Nous sommes rendus dans le camp d’Adi Arush, accueillant plus d’un tiers des 60.000 réfugiés érythréens de la zone. 

 

Les maisonnettes en brique sont identiques et parfaitement alignées. Loin des images de tentes aux couleurs du Haut Commissariat aux Réfugiés, le camp d’Adi Arush ressemble bien davantage à une ville.

Restaurants, épiceries, écoles, terrains de sport… Il fonctionne d’ailleurs comme tel, réalité imposée par l’exode continu des Erythréens depuis plusieurs années.

A la différence des Soudanais ou des Somalis qui, plus au sud, arrivent souvent en famille, la plupart des migrants sont ici de jeunes hommes célibataires.

Moses Hokelo, du Haut Commissariat aux Réfugiés :

La majorité reste en Ethiopie. Nous ne pensons pas que ce soit simplement une étape sur la route d’un autre pays. Ils débarquent ici en espérant trouver aide et protection, et le gouvernement éthiopien leur a ouvert ses portes. Mais bien sûr, il y en a certains qui sont tentés de continuer vers une autre destination, parce qu’ils espèrent y rejoindre de la famille, ou dans l’idée de trouver de meilleures opportunités.

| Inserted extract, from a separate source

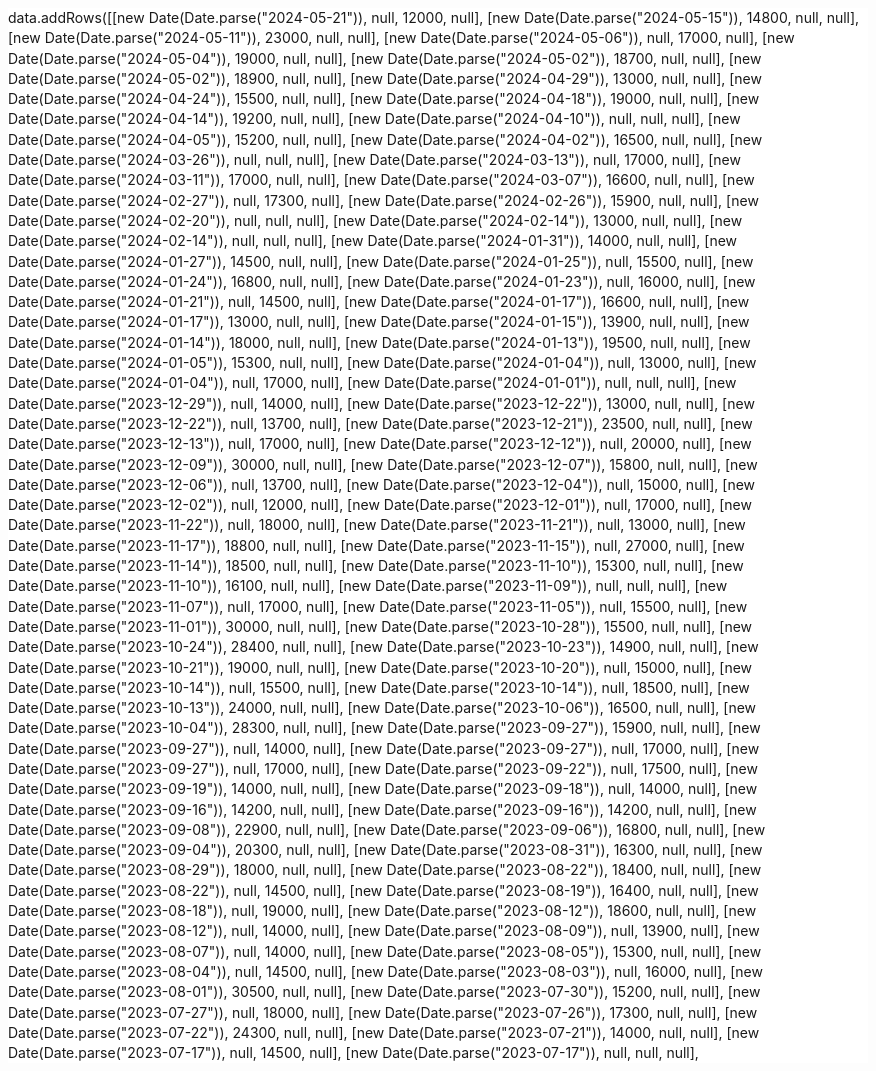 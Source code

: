 
data.addRows([[new Date(Date.parse("2024-05-21")), null, 12000, null], [new Date(Date.parse("2024-05-15")), 14800, null, null], [new Date(Date.parse("2024-05-11")), 23000, null, null], [new Date(Date.parse("2024-05-06")), null, 17000, null], [new Date(Date.parse("2024-05-04")), 19000, null, null], [new Date(Date.parse("2024-05-02")), 18700, null, null], [new Date(Date.parse("2024-05-02")), 18900, null, null], [new Date(Date.parse("2024-04-29")), 13000, null, null], [new Date(Date.parse("2024-04-24")), 15500, null, null], [new Date(Date.parse("2024-04-18")), 19000, null, null], [new Date(Date.parse("2024-04-14")), 19200, null, null], [new Date(Date.parse("2024-04-10")), null, null, null], [new Date(Date.parse("2024-04-05")), 15200, null, null], [new Date(Date.parse("2024-04-02")), 16500, null, null], [new Date(Date.parse("2024-03-26")), null, null, null], [new Date(Date.parse("2024-03-13")), null, 17000, null], [new Date(Date.parse("2024-03-11")), 17000, null, null], [new Date(Date.parse("2024-03-07")), 16600, null, null], [new Date(Date.parse("2024-02-27")), null, 17300, null], [new Date(Date.parse("2024-02-26")), 15900, null, null], [new Date(Date.parse("2024-02-20")), null, null, null], [new Date(Date.parse("2024-02-14")), 13000, null, null], [new Date(Date.parse("2024-02-14")), null, null, null], [new Date(Date.parse("2024-01-31")), 14000, null, null], [new Date(Date.parse("2024-01-27")), 14500, null, null], [new Date(Date.parse("2024-01-25")), null, 15500, null], [new Date(Date.parse("2024-01-24")), 16800, null, null], [new Date(Date.parse("2024-01-23")), null, 16000, null], [new Date(Date.parse("2024-01-21")), null, 14500, null], [new Date(Date.parse("2024-01-17")), 16600, null, null], [new Date(Date.parse("2024-01-17")), 13000, null, null], [new Date(Date.parse("2024-01-15")), 13900, null, null], [new Date(Date.parse("2024-01-14")), 18000, null, null], [new Date(Date.parse("2024-01-13")), 19500, null, null], [new Date(Date.parse("2024-01-05")), 15300, null, null], [new Date(Date.parse("2024-01-04")), null, 13000, null], [new Date(Date.parse("2024-01-04")), null, 17000, null], [new Date(Date.parse("2024-01-01")), null, null, null], [new Date(Date.parse("2023-12-29")), null, 14000, null], [new Date(Date.parse("2023-12-22")), 13000, null, null], [new Date(Date.parse("2023-12-22")), null, 13700, null], [new Date(Date.parse("2023-12-21")), 23500, null, null], [new Date(Date.parse("2023-12-13")), null, 17000, null], [new Date(Date.parse("2023-12-12")), null, 20000, null], [new Date(Date.parse("2023-12-09")), 30000, null, null], [new Date(Date.parse("2023-12-07")), 15800, null, null], [new Date(Date.parse("2023-12-06")), null, 13700, null], [new Date(Date.parse("2023-12-04")), null, 15000, null], [new Date(Date.parse("2023-12-02")), null, 12000, null], [new Date(Date.parse("2023-12-01")), null, 17000, null], [new Date(Date.parse("2023-11-22")), null, 18000, null], [new Date(Date.parse("2023-11-21")), null, 13000, null], [new Date(Date.parse("2023-11-17")), 18800, null, null], [new Date(Date.parse("2023-11-15")), null, 27000, null], [new Date(Date.parse("2023-11-14")), 18500, null, null], [new Date(Date.parse("2023-11-10")), 15300, null, null], [new Date(Date.parse("2023-11-10")), 16100, null, null], [new Date(Date.parse("2023-11-09")), null, null, null], [new Date(Date.parse("2023-11-07")), null, 17000, null], [new Date(Date.parse("2023-11-05")), null, 15500, null], [new Date(Date.parse("2023-11-01")), 30000, null, null], [new Date(Date.parse("2023-10-28")), 15500, null, null], [new Date(Date.parse("2023-10-24")), 28400, null, null], [new Date(Date.parse("2023-10-23")), 14900, null, null], [new Date(Date.parse("2023-10-21")), 19000, null, null], [new Date(Date.parse("2023-10-20")), null, 15000, null], [new Date(Date.parse("2023-10-14")), null, 15500, null], [new Date(Date.parse("2023-10-14")), null, 18500, null], [new Date(Date.parse("2023-10-13")), 24000, null, null], [new Date(Date.parse("2023-10-06")), 16500, null, null], [new Date(Date.parse("2023-10-04")), 28300, null, null], [new Date(Date.parse("2023-09-27")), 15900, null, null], [new Date(Date.parse("2023-09-27")), null, 14000, null], [new Date(Date.parse("2023-09-27")), null, 17000, null], [new Date(Date.parse("2023-09-27")), null, 17000, null], [new Date(Date.parse("2023-09-22")), null, 17500, null], [new Date(Date.parse("2023-09-19")), 14000, null, null], [new Date(Date.parse("2023-09-18")), null, 14000, null], [new Date(Date.parse("2023-09-16")), 14200, null, null], [new Date(Date.parse("2023-09-16")), 14200, null, null], [new Date(Date.parse("2023-09-08")), 22900, null, null], [new Date(Date.parse("2023-09-06")), 16800, null, null], [new Date(Date.parse("2023-09-04")), 20300, null, null], [new Date(Date.parse("2023-08-31")), 16300, null, null], [new Date(Date.parse("2023-08-29")), 18000, null, null], [new Date(Date.parse("2023-08-22")), 18400, null, null], [new Date(Date.parse("2023-08-22")), null, 14500, null], [new Date(Date.parse("2023-08-19")), 16400, null, null], [new Date(Date.parse("2023-08-18")), null, 19000, null], [new Date(Date.parse("2023-08-12")), 18600, null, null], [new Date(Date.parse("2023-08-12")), null, 14000, null], [new Date(Date.parse("2023-08-09")), null, 13900, null], [new Date(Date.parse("2023-08-07")), null, 14000, null], [new Date(Date.parse("2023-08-05")), 15300, null, null], [new Date(Date.parse("2023-08-04")), null, 14500, null], [new Date(Date.parse("2023-08-03")), null, 16000, null], [new Date(Date.parse("2023-08-01")), 30500, null, null], [new Date(Date.parse("2023-07-30")), 15200, null, null], [new Date(Date.parse("2023-07-27")), null, 18000, null], [new Date(Date.parse("2023-07-26")), 17300, null, null], [new Date(Date.parse("2023-07-22")), 24300, null, null], [new Date(Date.parse("2023-07-21")), 14000, null, null], [new Date(Date.parse("2023-07-17")), null, 14500, null], [new Date(Date.parse("2023-07-17")), null, null, null],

L’objectif affiché est de freiner ces velléités en offrant, ici, les meilleures conditions de vie possible.

Militaire pendant 20 ans, Kebron a déserté il y a quelques mois :

Nous sommes conscients des efforts faits pour nous, mais c’est loin d’être suffisant. La ration mensuelle de nourriture qui nous est allouée n’est pas adaptée, notamment pour les personnes âgées, les enfants ou les femmes enceintes. Nous avons fui notre pays parce que nous n’avions pas le choix, pas pour bénéficier d’avantages. Nous ne pouvons pas rentrer chez nous, donc il faut améliorer les conditions ici, même si beaucoup voudraient surtout être envoyés dans un pays riche.

Moins d’un millier de visa pour l’Europe ou les Etats-Unis est délivré chaque année. Alors quelle solution ?

Dans l’immédiat, retourner en Erythrée est impossible.

S’implanter dans le tissu local est une option, mais les opportunités restent rares.

Le camp héberge aussi des centaines de mineurs non-accompagnés, des enfants de moins de dix ans ayant même déjà débarqués seuls. Ils sont réunis et scolarisés, notamment grâce à l’organisation norvégienne NRC, pour laquelle travaille Anna :

Quand ils sont ici, nous leur disons surtout de se concentrer sur leurs études. Evidemment, il est important de chercher une solution durable, mais en attendant, ils doivent essayer de bien vivre. Ensuite, au cas où ils seraient effectivement amenés à passer toute leur existence ici, nous souhaitons vraiment qu’ils puissent être autonomes. Nous avons donc mis en place des formations professionnelles, car trouver un emploi serait une porte de sortie idéale.

En attendant, c’est l’énergie du désespoir qui prévaut. Car ce qui manque le plus, ce sont bien les perspectives d’avenir.